### HOW TO COMPLETE THIS TASK
Determine the number of lines in the listing that include the string "Automatisering"; the reply consists of that number only.

### SUPPLIED ENTRIES
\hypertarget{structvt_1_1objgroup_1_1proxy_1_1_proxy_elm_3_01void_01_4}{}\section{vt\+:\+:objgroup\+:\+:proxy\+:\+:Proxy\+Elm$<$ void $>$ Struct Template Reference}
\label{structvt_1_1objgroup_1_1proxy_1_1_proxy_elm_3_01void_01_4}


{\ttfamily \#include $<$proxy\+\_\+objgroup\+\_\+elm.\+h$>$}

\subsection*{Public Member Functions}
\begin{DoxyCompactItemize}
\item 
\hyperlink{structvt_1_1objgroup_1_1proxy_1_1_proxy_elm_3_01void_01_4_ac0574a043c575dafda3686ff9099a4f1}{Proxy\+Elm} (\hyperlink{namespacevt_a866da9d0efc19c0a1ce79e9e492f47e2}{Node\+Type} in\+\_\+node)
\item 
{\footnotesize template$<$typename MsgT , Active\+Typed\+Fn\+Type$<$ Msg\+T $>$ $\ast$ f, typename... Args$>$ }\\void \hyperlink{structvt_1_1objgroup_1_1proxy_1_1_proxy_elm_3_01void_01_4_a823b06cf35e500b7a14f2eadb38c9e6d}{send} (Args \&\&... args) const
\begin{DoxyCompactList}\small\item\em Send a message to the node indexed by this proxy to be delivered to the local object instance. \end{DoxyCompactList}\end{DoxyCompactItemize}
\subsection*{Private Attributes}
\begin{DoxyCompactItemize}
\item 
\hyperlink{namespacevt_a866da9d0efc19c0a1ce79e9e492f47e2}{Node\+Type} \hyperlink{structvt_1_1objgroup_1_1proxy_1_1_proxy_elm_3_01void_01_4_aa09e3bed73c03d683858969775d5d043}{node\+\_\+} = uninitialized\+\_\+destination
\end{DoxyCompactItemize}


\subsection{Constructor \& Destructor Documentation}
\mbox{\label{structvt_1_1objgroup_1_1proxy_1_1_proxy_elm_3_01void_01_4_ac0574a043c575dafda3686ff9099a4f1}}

---

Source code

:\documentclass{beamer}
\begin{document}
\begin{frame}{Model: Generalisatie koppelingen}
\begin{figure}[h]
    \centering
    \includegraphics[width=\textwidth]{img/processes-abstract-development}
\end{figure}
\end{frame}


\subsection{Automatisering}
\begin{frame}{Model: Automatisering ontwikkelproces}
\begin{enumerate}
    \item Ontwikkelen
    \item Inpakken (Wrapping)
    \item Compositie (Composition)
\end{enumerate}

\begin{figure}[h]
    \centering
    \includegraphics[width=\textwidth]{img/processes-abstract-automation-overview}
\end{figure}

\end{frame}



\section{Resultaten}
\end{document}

### TASK RESPONSE
2